Every entry below is to be retyped exactly as it stands.

DATA EXTRACT:
%%

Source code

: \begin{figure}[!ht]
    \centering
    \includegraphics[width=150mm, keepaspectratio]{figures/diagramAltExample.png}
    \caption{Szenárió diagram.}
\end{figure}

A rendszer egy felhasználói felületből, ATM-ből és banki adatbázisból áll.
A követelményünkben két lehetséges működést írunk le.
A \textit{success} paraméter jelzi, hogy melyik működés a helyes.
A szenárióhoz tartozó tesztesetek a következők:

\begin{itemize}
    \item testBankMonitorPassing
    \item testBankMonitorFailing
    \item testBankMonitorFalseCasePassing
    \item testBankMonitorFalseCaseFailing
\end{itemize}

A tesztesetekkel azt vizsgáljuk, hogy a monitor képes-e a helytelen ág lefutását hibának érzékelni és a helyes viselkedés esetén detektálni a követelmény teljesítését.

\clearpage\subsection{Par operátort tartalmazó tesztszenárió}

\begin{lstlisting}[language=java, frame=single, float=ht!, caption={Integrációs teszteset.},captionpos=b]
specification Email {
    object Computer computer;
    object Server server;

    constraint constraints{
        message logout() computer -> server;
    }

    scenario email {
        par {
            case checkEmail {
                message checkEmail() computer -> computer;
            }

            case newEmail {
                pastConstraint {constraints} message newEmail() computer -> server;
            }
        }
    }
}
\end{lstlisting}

%%

EXPECTED ANSWER:
Source code

: \begin{figure}[!ht]
    \centering
    \includegraphics[width=150mm, keepaspectratio]{figures/diagramAltExample.png}
    \caption{Szenárió diagram.}
\end{figure}

A rendszer egy felhasználói felületből, ATM-ből és banki adatbázisból áll.
A követelményünkben két lehetséges működést írunk le.
A \textit{success} paraméter jelzi, hogy melyik működés a helyes.
A szenárióhoz tartozó tesztesetek a következők:

\begin{itemize}
    \item testBankMonitorPassing
    \item testBankMonitorFailing
    \item testBankMonitorFalseCasePassing
    \item testBankMonitorFalseCaseFailing
\end{itemize}

A tesztesetekkel azt vizsgáljuk, hogy a monitor képes-e a helytelen ág lefutását hibának érzékelni és a helyes viselkedés esetén detektálni a követelmény teljesítését.

\clearpage\subsection{Par operátort tartalmazó tesztszenárió}

\begin{lstlisting}[language=java, frame=single, float=ht!, caption={Integrációs teszteset.},captionpos=b]
specification Email {
    object Computer computer;
    object Server server;

    constraint constraints{
        message logout() computer -> server;
    }

    scenario email {
        par {
            case checkEmail {
                message checkEmail() computer -> computer;
            }

            case newEmail {
                pastConstraint {constraints} message newEmail() computer -> server;
            }
        }
    }
}
\end{lstlisting}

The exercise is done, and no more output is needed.